Berbeda dengan kiai ceret, ada satu jenis kiai yang mungkin lebih ‘ampuh’. Sebut saja “kiai gentong”. Ia adalah tipe kiai yang mungkin tak dikenal oleh siapapun, tak memiliki kefasihan lisan sebagaimana kiai ceret, tak pernah tampil di depan media, tak bisa memberikan mauidloh hasanah, dan lain sebagainya. Namun sesungguhnya, kiai gentong memiliki keistimewaan yang sungguh luar biasa.
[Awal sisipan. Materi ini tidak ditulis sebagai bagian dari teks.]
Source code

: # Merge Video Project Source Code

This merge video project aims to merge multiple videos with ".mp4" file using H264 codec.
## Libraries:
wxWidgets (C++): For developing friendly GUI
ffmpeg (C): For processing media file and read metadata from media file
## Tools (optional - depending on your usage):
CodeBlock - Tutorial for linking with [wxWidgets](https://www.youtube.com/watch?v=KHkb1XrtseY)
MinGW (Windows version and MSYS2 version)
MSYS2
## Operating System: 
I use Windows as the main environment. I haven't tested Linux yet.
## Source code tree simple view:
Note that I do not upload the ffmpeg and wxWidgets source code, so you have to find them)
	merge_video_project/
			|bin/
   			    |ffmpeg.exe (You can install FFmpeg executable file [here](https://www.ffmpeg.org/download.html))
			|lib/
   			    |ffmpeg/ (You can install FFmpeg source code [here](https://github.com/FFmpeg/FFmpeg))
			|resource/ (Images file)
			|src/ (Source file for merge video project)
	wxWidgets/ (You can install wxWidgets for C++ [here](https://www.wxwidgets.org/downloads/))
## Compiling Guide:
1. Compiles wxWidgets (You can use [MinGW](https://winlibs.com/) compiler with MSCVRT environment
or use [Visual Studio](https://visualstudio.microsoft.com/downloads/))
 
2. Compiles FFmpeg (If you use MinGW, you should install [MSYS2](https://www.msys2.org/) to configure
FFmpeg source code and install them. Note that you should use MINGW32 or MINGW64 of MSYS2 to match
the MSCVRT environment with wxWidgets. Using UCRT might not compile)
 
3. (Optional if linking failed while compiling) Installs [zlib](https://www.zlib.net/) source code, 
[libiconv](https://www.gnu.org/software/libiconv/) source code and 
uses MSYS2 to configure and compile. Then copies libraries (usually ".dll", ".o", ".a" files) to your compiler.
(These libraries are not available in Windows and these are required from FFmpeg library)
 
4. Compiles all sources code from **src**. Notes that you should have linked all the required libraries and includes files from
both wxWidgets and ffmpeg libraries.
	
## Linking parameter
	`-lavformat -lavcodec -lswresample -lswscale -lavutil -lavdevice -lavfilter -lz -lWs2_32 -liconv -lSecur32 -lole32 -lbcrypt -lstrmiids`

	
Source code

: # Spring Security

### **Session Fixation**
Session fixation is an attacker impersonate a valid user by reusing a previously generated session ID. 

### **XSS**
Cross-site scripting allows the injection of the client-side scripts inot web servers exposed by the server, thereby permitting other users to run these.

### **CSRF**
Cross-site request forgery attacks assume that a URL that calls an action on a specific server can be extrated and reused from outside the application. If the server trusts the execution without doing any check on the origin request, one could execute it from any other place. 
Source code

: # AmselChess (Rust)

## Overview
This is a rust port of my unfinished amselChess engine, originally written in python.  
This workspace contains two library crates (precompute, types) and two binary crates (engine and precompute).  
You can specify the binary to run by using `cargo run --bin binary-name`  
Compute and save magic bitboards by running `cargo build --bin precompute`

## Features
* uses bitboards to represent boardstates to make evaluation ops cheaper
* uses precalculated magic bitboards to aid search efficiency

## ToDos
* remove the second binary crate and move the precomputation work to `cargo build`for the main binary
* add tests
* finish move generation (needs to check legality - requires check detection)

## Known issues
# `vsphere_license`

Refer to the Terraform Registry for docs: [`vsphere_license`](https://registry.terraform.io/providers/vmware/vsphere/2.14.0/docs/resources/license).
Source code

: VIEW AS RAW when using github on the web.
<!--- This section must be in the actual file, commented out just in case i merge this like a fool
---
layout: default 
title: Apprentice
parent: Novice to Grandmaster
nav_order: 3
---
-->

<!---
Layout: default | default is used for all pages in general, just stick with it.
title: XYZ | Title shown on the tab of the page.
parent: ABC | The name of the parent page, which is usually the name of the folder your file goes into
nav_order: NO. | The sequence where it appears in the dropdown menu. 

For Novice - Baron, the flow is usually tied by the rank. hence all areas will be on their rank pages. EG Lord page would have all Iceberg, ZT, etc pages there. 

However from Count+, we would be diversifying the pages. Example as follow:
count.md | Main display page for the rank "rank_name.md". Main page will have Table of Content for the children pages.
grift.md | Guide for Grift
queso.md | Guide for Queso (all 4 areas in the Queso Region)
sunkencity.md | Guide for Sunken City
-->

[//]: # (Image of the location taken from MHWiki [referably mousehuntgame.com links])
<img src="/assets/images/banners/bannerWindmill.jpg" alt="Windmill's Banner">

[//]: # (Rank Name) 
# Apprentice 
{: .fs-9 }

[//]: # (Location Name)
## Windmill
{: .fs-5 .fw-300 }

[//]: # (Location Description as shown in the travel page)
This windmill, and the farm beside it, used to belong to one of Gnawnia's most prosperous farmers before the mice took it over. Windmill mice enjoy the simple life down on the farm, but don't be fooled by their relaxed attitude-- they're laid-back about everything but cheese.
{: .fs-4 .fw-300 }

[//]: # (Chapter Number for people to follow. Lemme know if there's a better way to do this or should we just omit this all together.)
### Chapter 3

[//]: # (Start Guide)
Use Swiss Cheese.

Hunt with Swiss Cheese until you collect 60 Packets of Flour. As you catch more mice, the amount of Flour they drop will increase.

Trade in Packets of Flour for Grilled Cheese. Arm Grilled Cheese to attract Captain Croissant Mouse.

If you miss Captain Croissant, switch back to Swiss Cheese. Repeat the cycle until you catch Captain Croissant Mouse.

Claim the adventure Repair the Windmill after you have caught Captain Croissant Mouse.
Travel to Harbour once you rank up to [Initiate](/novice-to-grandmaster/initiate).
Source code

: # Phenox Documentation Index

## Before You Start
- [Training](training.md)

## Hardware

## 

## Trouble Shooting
Gentong dengan ketenangan dan kebeningan airnya tak perlu repot mengucurkan air ke semua wilayah dalam kehidupan. Justru cingkir yang datang padanya untuk nyiduk kebeningan airnya. Gelaslah yang hadir untuk mengeruk dan menimba kedalaman isinya. Kalau mau diperpanjang, simbolisasi kiai mungkin tak cukup jika hanya beredar pada kiai ceret maupun kiai gentong, bahkan mungkin ada juga kiai cingkir, kiai sumur, kiai mangkuk, dan lain sebagainya.
Tulisan Ahmad Khotib (AK) berumbul Kiai Kampung Saya Bukan Kiai Ceret yang dimuat dalam Jawa Pos (11/05/08), yang menanggapi tulisan Fahruddin Nasrulloh (Catatan Suram Kiai Ceret, 27/04/08), dan mungkin juga tulisan saya sebelumnya (Secercah Sinar dari Lirboyo, 20/04/08), lebih menunjukkan betapa AK sangat tak rela jika kiai dibatasi wilayah geraknya hanya berkutat pada wilayah kultural semata. Berdalih keragaman (pluralitas), adalah kebijaksanaan jika membiarkan kiai memilih jalan hidupnya sendiri. Karena sebagai manusia, kiai tak ubahnya manusia lain yang memiliki hak sama merambah pelbagai bidang dalam kehidupan. Bahkan menurutnya, kiai yang melenggang ke wilayah politik memiliki jejaring dakwah yang semakin luas, dan tentu saja akan menambah suplemen bagi diri mereka sendiri.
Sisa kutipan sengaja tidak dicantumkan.